* **Exercise instructions**:
Your answer should repeat exactly the line containing "achieves the maximum $M$." and all lines after it through the end of the material below, with no other text.

┄┄┄┄┄┄

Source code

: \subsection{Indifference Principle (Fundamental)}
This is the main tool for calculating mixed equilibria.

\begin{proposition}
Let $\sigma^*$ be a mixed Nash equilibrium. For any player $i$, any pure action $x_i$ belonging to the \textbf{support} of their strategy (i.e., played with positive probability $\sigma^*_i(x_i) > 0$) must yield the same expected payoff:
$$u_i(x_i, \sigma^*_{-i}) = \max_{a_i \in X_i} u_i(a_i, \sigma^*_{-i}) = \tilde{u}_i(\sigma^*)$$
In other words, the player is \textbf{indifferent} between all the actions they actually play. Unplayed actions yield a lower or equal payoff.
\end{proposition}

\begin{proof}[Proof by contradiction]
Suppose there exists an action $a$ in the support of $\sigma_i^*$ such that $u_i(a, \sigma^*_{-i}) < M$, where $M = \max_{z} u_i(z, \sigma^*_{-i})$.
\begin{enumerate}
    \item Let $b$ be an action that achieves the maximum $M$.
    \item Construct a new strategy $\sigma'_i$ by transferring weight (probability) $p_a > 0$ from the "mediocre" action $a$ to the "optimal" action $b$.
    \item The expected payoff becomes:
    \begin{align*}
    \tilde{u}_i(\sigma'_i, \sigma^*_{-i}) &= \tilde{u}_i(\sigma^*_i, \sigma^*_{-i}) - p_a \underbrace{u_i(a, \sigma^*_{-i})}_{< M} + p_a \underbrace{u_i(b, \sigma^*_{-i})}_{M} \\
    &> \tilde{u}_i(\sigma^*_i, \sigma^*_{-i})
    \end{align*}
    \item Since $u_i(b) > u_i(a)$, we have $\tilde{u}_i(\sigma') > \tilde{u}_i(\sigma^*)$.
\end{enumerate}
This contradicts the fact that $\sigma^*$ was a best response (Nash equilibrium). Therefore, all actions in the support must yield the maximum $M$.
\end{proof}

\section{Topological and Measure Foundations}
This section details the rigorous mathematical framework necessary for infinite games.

┄┄┄┄┄┄

* **Completed exercise**:
    \item Let $b$ be an action that achieves the maximum $M$.
    \item Construct a new strategy $\sigma'_i$ by transferring weight (probability) $p_a > 0$ from the "mediocre" action $a$ to the "optimal" action $b$.
    \item The expected payoff becomes:
    \begin{align*}
    \tilde{u}_i(\sigma'_i, \sigma^*_{-i}) &= \tilde{u}_i(\sigma^*_i, \sigma^*_{-i}) - p_a \underbrace{u_i(a, \sigma^*_{-i})}_{< M} + p_a \underbrace{u_i(b, \sigma^*_{-i})}_{M} \\
    &> \tilde{u}_i(\sigma^*_i, \sigma^*_{-i})
    \end{align*}
    \item Since $u_i(b) > u_i(a)$, we have $\tilde{u}_i(\sigma') > \tilde{u}_i(\sigma^*)$.
\end{enumerate}
This contradicts the fact that $\sigma^*$ was a best response (Nash equilibrium). Therefore, all actions in the support must yield the maximum $M$.
\end{proof}

\section{Topological and Measure Foundations}
This section details the rigorous mathematical framework necessary for infinite games.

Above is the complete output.